Operator: Thank you. Our first question comes from Joshua Buchalter from Cowen. Please go ahead.

Joshua Buchalter: Hey, guys. Thanks for taking my question and congrats on the solid results. The guidance implies a sequential decline in the fourth quarter and totally recognized the prudent conservatism in much of your commentary. But anything you can share on expectations by end-market, in particular auto reaccelerated in the third quarter. So I'm wondering is that – do you feel that's related directly to end-demand or is it more – GM called out completing some vehicles that have been partially completed on lots last quarter. Is it sort of that dynamic or do you feel like you're shipping to end-demand more comfortably? Thank you.

Kieran O'Sullivan: Hey, Joshua. Good morning, and thanks for your question. A few things, obviously, we had a strong third quarter, but in my prepared comments, I mentioned that we're having challenges with a semiconductor supplier impacting our commercial vehicle volumes. And that's something that's going to impact this temporarily both in the fourth quarter and the first quarter of next year and then should be corrected. So that's mid single-digit in value we would think. And then we're just watching the softness in the industrial market. We've seen some strength and some softness and trying to balance that out. So other end-markets are seen to be doing well.

Joshua Buchalter: Thank you for that. And then, I know you mentioned a bunch of inflationary cost pressures, but your margins were still hung in pretty nicely. Any changes to, I guess, your ability to pass-on costs – rising input costs to customers or any – really tone changes at your customers that we should be aware of in light of what's objectively some weakening macro data points and softer industrial demand?

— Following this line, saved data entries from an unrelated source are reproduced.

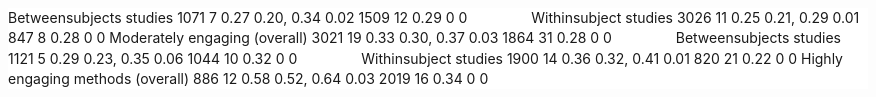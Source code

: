 Betweensubjects
studies
1071
7
0.27
0.20,
0.34
0.02 1509 12 0.29 0
0
    
Withinsubject
studies
3026
11
0.25
0.21,
0.29
0.01 847
8
0.28 0
0
Moderately
engaging
(overall)
3021
19
0.33
0.30,
0.37
0.03 1864 31 0.28 0
0
    
Betweensubjects
studies
1121
5
0.29
0.23,
0.35
0.06 1044 10 0.32 0
0
    
Withinsubject
studies
1900
14
0.36
0.32,
0.41
0.01 820
21 0.22 0
0
Highly
engaging
methods
(overall)
886
12
0.58
0.52,
0.64
0.03 2019 16 0.34 0
0
    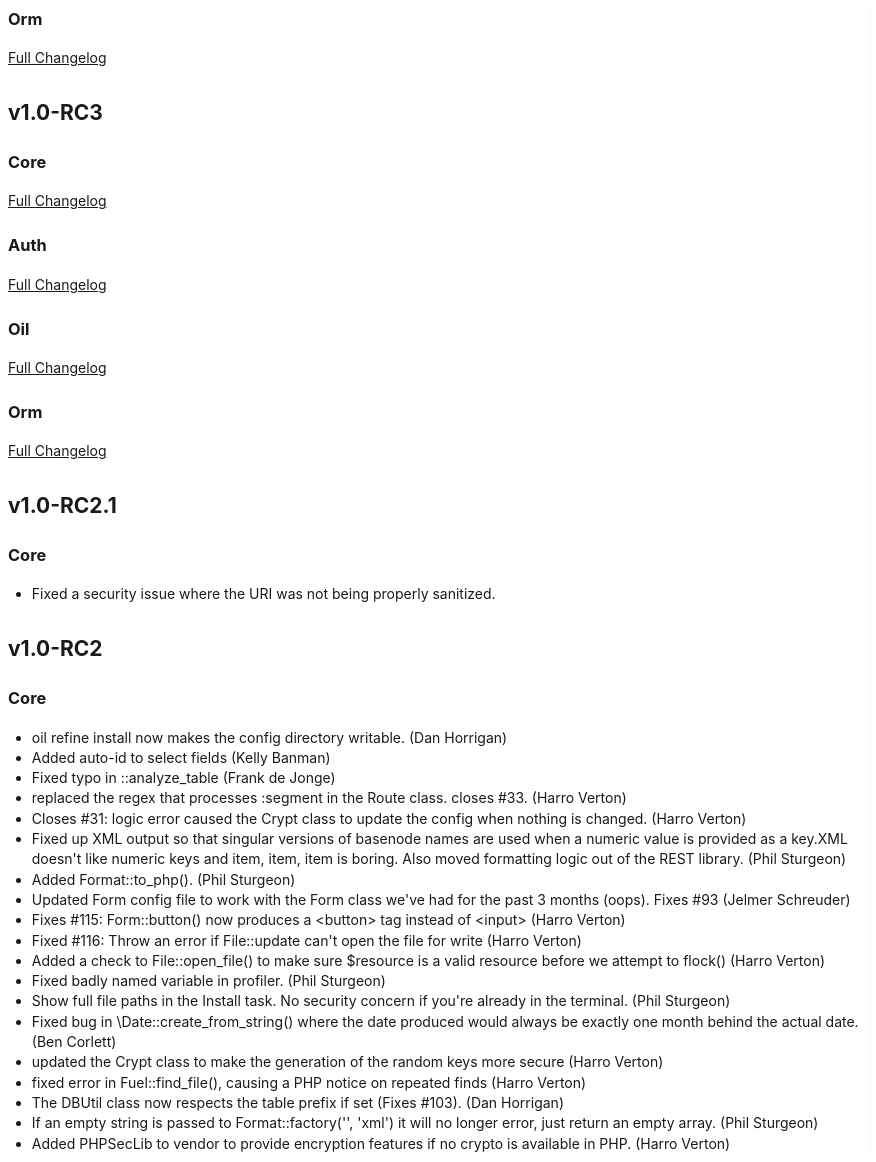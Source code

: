 ### Orm

[Full Changelog](https://github.com/fuel/orm/compare/v1.0-rc3...v1.0)


## v1.0-RC3

### Core

[Full Changelog](https://github.com/fuel/core/compare/v1.0-rc2.1...v1.0-rc3)

### Auth

[Full Changelog](https://github.com/fuel/auth/compare/v1.0-rc2...v1.0-rc3)

### Oil

[Full Changelog](https://github.com/fuel/oil/compare/v1.0-rc2...v1.0-rc3)

### Orm

[Full Changelog](https://github.com/fuel/orm/compare/v1.0-rc2...v1.0-rc3)


## v1.0-RC2.1

### Core

* Fixed a security issue where the URI was not being properly sanitized.

## v1.0-RC2

### Core

* oil refine install now makes the config directory writable. (Dan Horrigan)
* Added auto-id to select fields (Kelly Banman)
* Fixed typo in ::analyze\_table (Frank de Jonge)
* replaced the regex that processes :segment in the Route class. closes #33. (Harro Verton)
* Closes #31: logic error caused the Crypt class to update the config when nothing is changed. (Harro Verton)
* Fixed up XML output so that singular versions of basenode names are used when a numeric value is provided as a key.XML doesn't like numeric keys and item, item, item is boring. Also moved formatting logic out of the REST library. (Phil Sturgeon)
* Added Format::to\_php(). (Phil Sturgeon)
* Updated Form config file to work with the Form class we've had for the past 3 months (oops). Fixes #93 (Jelmer Schreuder)
* Fixes #115: Form::button() now produces a &lt;button&gt; tag instead of &lt;input&gt; (Harro Verton)
* Fixed #116: Throw an error if File::update can't open the file for write (Harro Verton)
* Added a check to File::open\_file() to make sure $resource is a valid resource before we attempt to flock() (Harro Verton)
* Fixed badly named variable in profiler. (Phil Sturgeon)
* Show full file paths in the Install task. No security concern if you're already in the terminal. (Phil Sturgeon)
* Fixed bug in \Date::create\_from\_string() where the date produced would always be exactly one month behind the actual date. (Ben Corlett)
* updated the Crypt class to make the generation of the random keys more secure (Harro Verton)
* fixed error in Fuel::find\_file(), causing a PHP notice on repeated finds (Harro Verton)
* The DBUtil class now respects the table prefix if set (Fixes #103). (Dan Horrigan)
* If an empty string is passed to Format::factory('', 'xml') it will no longer error, just return an empty array. (Phil Sturgeon)
* Added PHPSecLib to vendor to provide encryption features if no crypto is available in PHP. (Harro Verton)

Thanks, and congrats on the results again.

Ashish Agrawal: Josh, the pricing environment we have talked about in the past, it's always a tough discussion. The first round is tough. The second round is tougher by far. That's what we are seeing. We continue having those discussions. We are able to get some pricing, obviously not enough to offset all of our cost increases, but we are finding a reasonable balance of sharing that burden between us and our customers and maintaining long-term relationships. No significant change to that environment, but as you pointed out, as the macroeconomic situation gets more challenging, it is possible that we might start facing some of those pressures and we are keeping a very close eye on that. Our goal will be to also obtain material cost savings to help balance that equation. So I would look at those as mutually going together in terms of price pressures and material cost improvements.

Kieran O'Sullivan: And Joshua, just one point to add, we’ve got a long way to go on the material deflation from where we were two years ago, so it's still quite a bit of pressure we're carrying.

Joshua Buchalter: Thank you. Then if I could squeeze one more in. Ashish, towards the end of the prepared remarks, you mentioned, you're sort of taking a close look at inventory, levels have been roughly stable in the last several quarters, but is roughly in the 50, 60 days range, sort of where you feel comfortable and where you'll be managing the business in the next several quarters in this environment? Thank you.

Ashish Agrawal: Yes. I mean, the inventory levels have gone up and we are managing that. Our biggest concern is that if there is a slower demand environment, we don't want to be sitting on a lot of excess inventory and we are continuing to manage that throughout our supply chain, also keeping track of inventory levels at our customers and at our suppliers. So not a huge area of concern, we just don't want to be sitting on a lot of excess inventory, if we go into a slower environment.

Joshua Buchalter: Got it. Thanks, Ashish. Thanks, Kieran.

Ashish Agrawal: Thank you.

Operator: Our next question comes from John Franzreb from Sidoti. Please go ahead.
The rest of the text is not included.